Extract _is_nova_model() helper to eliminate duplicated Nova detection logic across deploy() and _get_s3_artifacts(). Uses getattr with safe defaults instead of fragile hasattr chains. Add input validation to deploy() and create_deployment(): - Raise ValueError when model_package is not set - Raise ValueError when custom_model_name or role_arn missing for Nova deployments - Raise ValueError when model_arn is empty in create_deployment Move json and urlparse imports to module level (were previously imported inside _get_checkpoint_uri_from_manifest). Replace f-string logging with lazy %s formatting throughout. Initialize status=None before the polling loop in _wait_for_model_active to avoid UnboundLocalError if the loop body never executes.
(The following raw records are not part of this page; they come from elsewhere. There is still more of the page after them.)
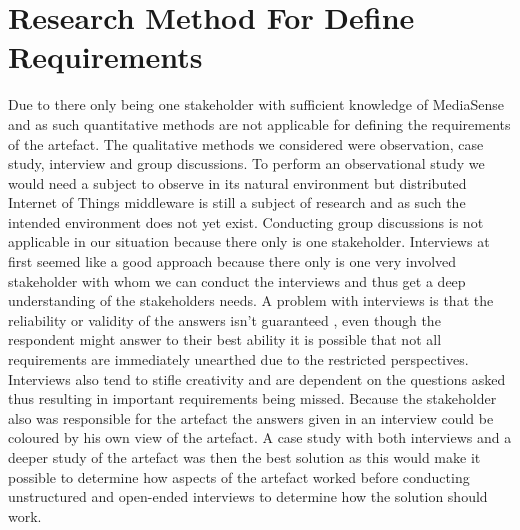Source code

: \section{Research Method For Define Requirements}
Due to there only being one stakeholder with sufficient knowledge of MediaSense and as such quantitative methods are not applicable for defining the requirements of the artefact.
The qualitative methods we considered were observation, case study, interview and group discussions. To perform an observational study we would need a subject to observe in its natural environment but distributed Internet of Things middleware is still a subject of research and as such the intended environment does not yet exist. Conducting group discussions is not applicable in our situation because there only is one stakeholder.
Interviews at first seemed like a good approach because there only is one very involved stakeholder with whom we can conduct the interviews and thus get a deep understanding of the stakeholders needs. A problem with interviews is that the reliability or validity of the answers isn't guaranteed \cite{golafshani2003understanding}, even though the respondent might answer to their best ability it is possible that not all requirements are immediately unearthed due to the restricted perspectives. Interviews also tend to stifle creativity and are dependent on the questions asked \cite{johannesson2012design} thus resulting in important requirements being missed. Because the stakeholder also was responsible for the artefact the answers given in an interview could be coloured by his own view of the artefact.
A case study with both interviews and a deeper study of the artefact was then the best solution as this would make it possible to determine how aspects of the artefact worked before conducting unstructured and open-ended interviews to determine how the solution should work.

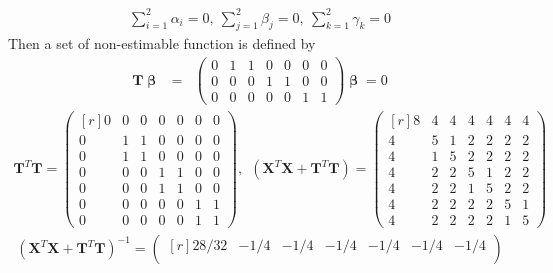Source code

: \documentclass[12pt]{article} %
\begin{document}
\begin{enumerate}
\begin{itemize}
\begin{itemize}
		    \begin{eqnarray*}
		    \sum_{i=1}^{2}\alpha_{i}=0,~\sum_{j=1}^{2}\beta_{j}=0,~\sum_{k=1}^{2}\gamma_{k}=0
		    \end{eqnarray*}
		    Then a set of non-estimable function is defined by
		    \begin{eqnarray*}
		    \mathbf{T}\pmb{\upbeta}&=&
		    \begin{pmatrix}
		    0 & 1 & 1 & 0 & 0 & 0 & 0 \\
		    0 & 0 & 0 & 1 & 1 & 0 & 0 \\
		    0 & 0 & 0 & 0 & 0 & 1 & 1 
		    \end{pmatrix}\pmb{\upbeta}=0
		    \end{eqnarray*}
		    \begin{eqnarray*}
		     \mathbf{T}^{T}\mathbf{T}=
		      \begin{pmatrix}[r]
			    0 &   0 &   0 &   0 &   0 &   0 &   0 \\
			    0 &   1 &   1 &   0 &   0 &   0 &   0 \\
			    0 &   1 &   1 &   0 &   0 &   0 &   0 \\
			    0 &   0 &   0 &   1 &   1 &   0 &   0 \\
			    0 &   0 &   0 &   1 &   1 &   0 &   0 \\
			    0 &   0 &   0 &   0 &   0 &   1 &   1 \\
			    0 &   0 &   0 &   0 &   0 &   1 &   1		      
		      \end{pmatrix},~~
		      (\mathbf{X}^{T}\mathbf{X}+\mathbf{T}^{T}\mathbf{T})=
		      \begin{pmatrix}[r]
			    8 &   4 &   4 &   4 &   4 &   4 &   4 \\
			    4 &   5 &   1 &   2 &   2 &   2 &   2 \\
			    4 &   1 &   5 &   2 &   2 &   2 &   2 \\
			    4 &   2 &   2 &   5 &   1 &   2 &   2 \\
			    4 &   2 &   2 &   1 &   5 &   2 &   2 \\
			    4 &   2 &   2 &   2 &   2 &   5 &   1 \\
			    4 &   2 &   2 &   2 &   2 &   1 &   5		      
		      \end{pmatrix}
		    \end{eqnarray*}
		    \begin{eqnarray*}
		    (\mathbf{X}^{T}\mathbf{X}+\mathbf{T}^{T}\mathbf{T})^{-1}=
		    \begin{pmatrix}[r]
			  28/32 & -1/4 & -1/4 & -1/4 & -1/4 & -1/4 & -1/4 \\

\end{pmatrix}
\end{eqnarray*}
\end{itemize}
\end{itemize}
\end{enumerate}
\end{document}
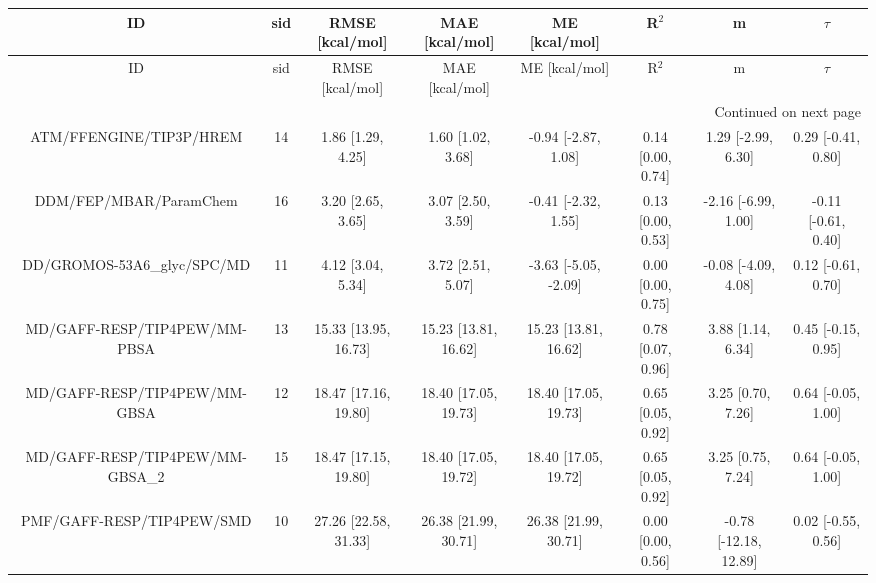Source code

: \documentclass[8pt]{article}
\begin{document}
\begin{center}
\begin{footnotesize}
\begin{longtable}{|cccccccc|}
\toprule
                             ID & sid &      RMSE [kcal/mol] &       MAE [kcal/mol] &        ME [kcal/mol] &             R$^2$ &                     m &              $\tau$ \\
\midrule
\endfirsthead

\toprule
                             ID & sid &      RMSE [kcal/mol] &       MAE [kcal/mol] &        ME [kcal/mol] &             R$^2$ &                     m &              $\tau$ \\
\midrule
\endhead
\midrule
\multicolumn{8}{r}{{Continued on next page}} \\
\midrule
\endfoot

\bottomrule
\endlastfoot
        ATM/FFENGINE/TIP3P/HREM &  14 &    1.86 [1.29, 4.25] &    1.60 [1.02, 3.68] &  -0.94 [-2.87, 1.08] & 0.14 [0.00, 0.74] &    1.29 [-2.99, 6.30] &  0.29 [-0.41, 0.80] \\
         DDM/FEP/MBAR/ParamChem &  16 &    3.20 [2.65, 3.65] &    3.07 [2.50, 3.59] &  -0.41 [-2.32, 1.55] & 0.13 [0.00, 0.53] &   -2.16 [-6.99, 1.00] & -0.11 [-0.61, 0.40] \\
    DD/GROMOS-53A6\_glyc/SPC/MD &  11 &    4.12 [3.04, 5.34] &    3.72 [2.51, 5.07] & -3.63 [-5.05, -2.09] & 0.00 [0.00, 0.75] &   -0.08 [-4.09, 4.08] &  0.12 [-0.61, 0.70] \\
   MD/GAFF-RESP/TIP4PEW/MM-PBSA &  13 & 15.33 [13.95, 16.73] & 15.23 [13.81, 16.62] & 15.23 [13.81, 16.62] & 0.78 [0.07, 0.96] &     3.88 [1.14, 6.34] &  0.45 [-0.15, 0.95] \\
   MD/GAFF-RESP/TIP4PEW/MM-GBSA &  12 & 18.47 [17.16, 19.80] & 18.40 [17.05, 19.73] & 18.40 [17.05, 19.73] & 0.65 [0.05, 0.92] &     3.25 [0.70, 7.26] &  0.64 [-0.05, 1.00] \\
MD/GAFF-RESP/TIP4PEW/MM-GBSA\_2 &  15 & 18.47 [17.15, 19.80] & 18.40 [17.05, 19.72] & 18.40 [17.05, 19.72] & 0.65 [0.05, 0.92] &     3.25 [0.75, 7.24] &  0.64 [-0.05, 1.00] \\
      PMF/GAFF-RESP/TIP4PEW/SMD &  10 & 27.26 [22.58, 31.33] & 26.38 [21.99, 30.71] & 26.38 [21.99, 30.71] & 0.00 [0.00, 0.56] & -0.78 [-12.18, 12.89] &  0.02 [-0.55, 0.56] \\
\end{longtable}
\end{footnotesize}
\end{center}
\end{document}
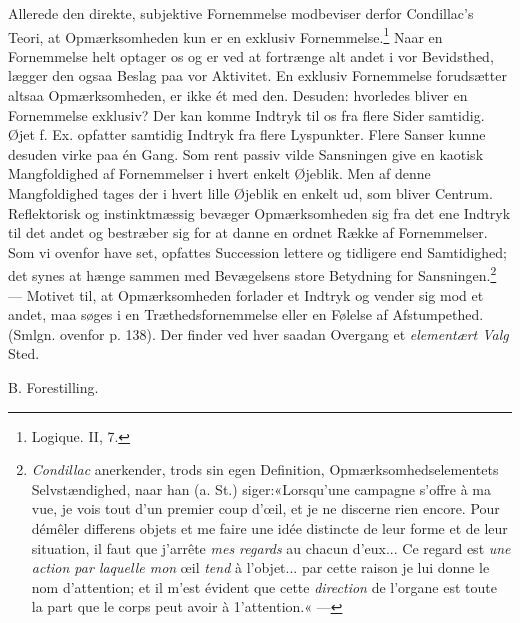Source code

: \documentclass[12pt,a4paper,openany]{book}
\newcommand{\opage}[1]{\marginnote{\footnotesize\textit{[#1]}}}
\begin{document}
Allerede den direkte, subjektive Fornemmelse modbeviser derfor
Condillac’s Teori, at Opmærksomheden kun er en exklusiv
Fornemmelse.\footnote[2]{Logique. II, 7.} Naar en Fornemmelse helt
optager os og er ved at fortrænge alt andet i vor Bevidsthed, lægger den
ogsaa Beslag paa vor Aktivitet. En exklusiv Fornemmelse forudsætter
altsaa Opmærksomheden, er ikke ét med den. Desuden: hvorledes bliver en
Fornemmelse exklusiv? Der kan komme Indtryk til os fra flere Sider
samtidig. Øjet f. Ex. opfatter samtidig Indtryk fra flere Lyspunkter.
Flere Sanser kunne desuden virke paa én Gang. Som rent passiv vilde
Sansningen give en kaotisk Mangfoldighed af Fornemmelser i hvert enkelt
Øjeblik. Men af denne Mangfoldighed tages der i hvert lille Øjeblik en
enkelt ud, som bliver Centrum. Reflektorisk og instinktmæssig bevæger
Opmærksomheden sig fra det ene Indtryk til det andet og bestræber sig
for at danne en ordnet Række af Fornemmelser. Som vi ovenfor have set,
opfattes Succession lettere og tidligere end Samtidighed; det synes at
hænge sammen med Bevægelsens store Betydning for
Sansningen.\footnote[3]{\emph{Condillac} anerkender, trods sin egen
Definition, Opmærksomhedselementets Selvstændighed, naar han (a. St.)
siger:«Lorsqu’une campagne s’offre à ma vue, je vois tout d’un premier
coup d’œil, et je ne discerne rien encore. Pour démêler differens objets
et me faire une idée distincte de leur forme et de leur situation, il
faut que j’arrête \emph{mes regards} au chacun d’eux... Ce regard est
\emph{une action par laquelle mon} œil \emph{tend} à l’objet... par
cette raison je lui donne le nom d’attention; et il m’est évident que
cette \emph{direction} de l’organe est toute la part que le corps peut
avoir à 1’attention.« ---} --- Motivet til, at Opmærksomheden forlader
et
\opage{150}Indtryk og vender sig mod et andet, maa søges i en
Træthedsfornemmelse eller en Følelse af Afstumpethed. (Smlgn. ovenfor p.
138). Der finder ved hver saadan Overgang et \emph{elementært Valg}
Sted.

\begin{center}B. Forestilling.\end{center}
\end{document}
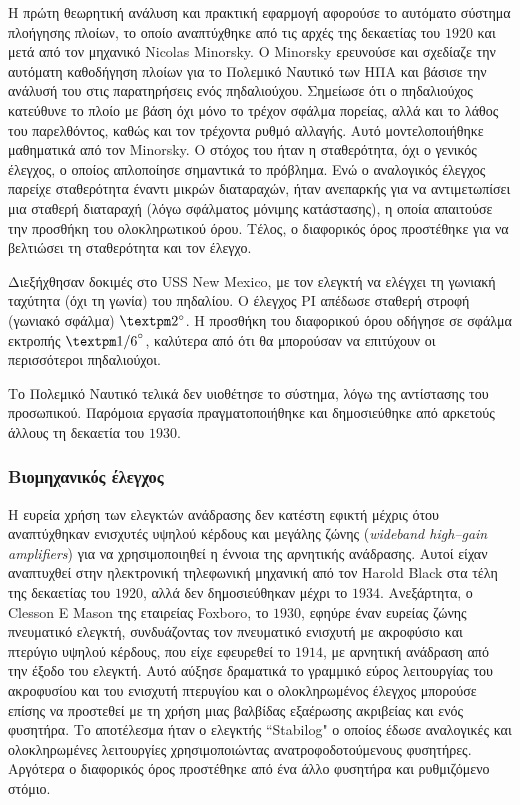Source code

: Η πρώτη θεωρητική ανάλυση και πρακτική εφαρμογή αφορούσε το αυτόματο σύστημα πλοήγησης πλοίων, το οποίο αναπτύχθηκε από τις αρχές της δεκαετίας του $1920$ και μετά από τον μηχανικό Nicolas Minorsky.
Ο Minorsky ερευνούσε και σχεδίαζε την αυτόματη καθοδήγηση πλοίων για το Πολεμικό Ναυτικό των ΗΠΑ και βάσισε την ανάλυσή του στις παρατηρήσεις ενός πηδαλιούχου. Σημείωσε ότι ο πηδαλιούχος κατεύθυνε το πλοίο με βάση όχι μόνο το τρέχον σφάλμα πορείας, αλλά και το λάθος του παρελθόντος, καθώς και τον τρέχοντα ρυθμό αλλαγής.
Αυτό μοντελοποιήθηκε μαθηματικά από τον Minorsky.
Ο στόχος του ήταν η σταθερότητα, όχι ο γενικός έλεγχος, ο οποίος απλοποίησε σημαντικά το πρόβλημα. Ενώ ο αναλογικός έλεγχος παρείχε σταθερότητα έναντι μικρών διαταραχών, ήταν ανεπαρκής για να αντιμετωπίσει μια σταθερή διαταραχή (λόγω σφάλματος μόνιμης κατάστασης), η οποία απαιτούσε την προσθήκη του ολοκληρωτικού όρου. Τέλος, ο διαφορικός όρος προστέθηκε για να βελτιώσει τη σταθερότητα και τον έλεγχο.

Διεξήχθησαν δοκιμές στο USS New Mexico, με τον ελεγκτή να ελέγχει τη γωνιακή ταχύτητα (όχι τη γωνία) του πηδαλίου. Ο έλεγχος PI απέδωσε σταθερή στροφή (γωνιακό σφάλμα) $±2\degree$. Η προσθήκη του διαφορικού όρου οδήγησε σε σφάλμα εκτροπής $±{1/6}\degree$, καλύτερα από ότι θα μπορούσαν να επιτύχουν οι περισσότεροι πηδαλιούχοι.

Το Πολεμικό Ναυτικό τελικά δεν υιοθέτησε το σύστημα, λόγω της αντίστασης του προσωπικού. Παρόμοια εργασία πραγματοποιήθηκε και δημοσιεύθηκε από αρκετούς άλλους τη δεκαετία του $1930$.

\subsubsection{Βιομηχανικός έλεγχος}
Η ευρεία χρήση των ελεγκτών ανάδρασης δεν κατέστη εφικτή μέχρις ότου αναπτύχθηκαν ενισχυτές υψηλού κέρδους και μεγάλης ζώνης (\emph{wideband high--gain amplifiers}) για να χρησιμοποιηθεί η έννοια της αρνητικής ανάδρασης. Αυτοί είχαν αναπτυχθεί στην ηλεκτρονική τηλεφωνική μηχανική από τον Harold Black στα τέλη της δεκαετίας του $1920$, αλλά δεν δημοσιεύθηκαν μέχρι το $1934$.
Ανεξάρτητα, ο Clesson E Mason της εταιρείας Foxboro, το $1930$, εφηύρε έναν ευρείας ζώνης πνευματικό ελεγκτή, συνδυάζοντας τον πνευματικό ενισχυτή με ακροφύσιο και πτερύγιο υψηλού κέρδους, που είχε εφευρεθεί το $1914$, με αρνητική ανάδραση από την έξοδο του ελεγκτή. Αυτό αύξησε δραματικά το γραμμικό εύρος λειτουργίας του ακροφυσίου και του ενισχυτή πτερυγίου και ο ολοκληρωμένος έλεγχος μπορούσε επίσης να προστεθεί με τη χρήση μιας βαλβίδας εξαέρωσης ακριβείας και ενός φυσητήρα. Το αποτέλεσμα ήταν ο ελεγκτής ``Stabilog" ο οποίος έδωσε αναλογικές και ολοκληρωμένες λειτουργίες χρησιμοποιώντας ανατροφοδοτούμενους φυσητήρες.
Αργότερα ο διαφορικός όρος προστέθηκε από ένα άλλο φυσητήρα και ρυθμιζόμενο στόμιο.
Rewrite unit tests (43 tests) with full coverage: - _is_nova_model: recipe_name, hub_content_name, case insensitivity, missing base_model, None fields - __init__: None model, TrainingJob, ModelPackage - Client singletons: caching, injection - _fetch_model_package: ModelPackage, TrainingJob, ModelTrainer, unknown type - _get_s3_artifacts: None package, non-Nova, Nova delegation, Nova fallback - _get_checkpoint_uri_from_manifest: success, missing key, NoSuchKey, not TrainingJob, no artifacts, invalid JSON - _wait_for_model_active: immediate, polling, Failed, timeout - create_deployment: polling chain, extra kwargs, empty/None ARN - deploy: non-Nova, Nova full chain, hub_content_name detection, default deployment name, tags, missing params, None stripping Add integration tests for Nova E2E deployment: - Training job existence and status verification - Builder creation and Nova detection via _is_nova_model - S3 artifacts checkpoint validation - Full deploy-with-polling flow (marked @pytest.mark.slow) - Timeout behavior on bogus ARN - Validation error paths (no model_package, empty model_arn) - Resource cleanup fixture for deployments and custom models
…eployment Previously create_deployment() only polled for the custom model to reach Active status before calling CreateCustomModelDeployment, but did not wait for the deployment itself to become Active. This caused callers to receive a deployment ARN that was still in Creating state, requiring manual polling in user code. Add _wait_for_deployment_active() that polls get_custom_model_deployment until status reaches Active, raises RuntimeError on Failed, and times out after max_wait seconds (default 3600s, poll interval 30s). Wire it into create_deployment() so the full flow is now: 1. _wait_for_model_active (poll model creation) 2. create_custom_model_deployment (API call) 3. _wait_for_deployment_active (poll deployment creation) Gracefully skips deployment polling if the API response does not contain a customModelDeploymentArn. Unit tests (48 passing): - _wait_for_deployment_active: immediate Active, polling, Failed status, timeout - create_deployment: full model+deployment polling chain, skip polling when no ARN in response - deploy Nova chain: updated to verify deployment polling
The TestModelCustomizationDeployment integ tests were failing with DescribeTrainingJob 'Requested resource not found' because the SageMaker SDK caches the first session's region internally. The session-scoped cleanup_e2e_endpoints fixture (autouse) was creating a session in us-east-1 (default) before the class fixtures could set us-west-2, causing all subsequent TrainingJob.get calls to hit the wrong region. Fix by setting AWS_DEFAULT_REGION=us-west-2 in the cleanup_e2e_endpoints fixture before any SageMaker session is created. Add tests/integ/conftest.py with a session-scoped nova_training_job_name fixture that implements get-or-create: - Checks if sdk-integ-nova-micro-sft exists and is Completed - If InProgress, waits for completion - If not found, uploads minimal training data to S3 and launches a Nova Micro SFT training job via SFTTrainer - Reused across test_bedrock_nova_e2e.py and TestBedrockNovaDeployment in test_model_customization_deployment Update both Nova test files to use the shared fixture instead of hardcoded training job names.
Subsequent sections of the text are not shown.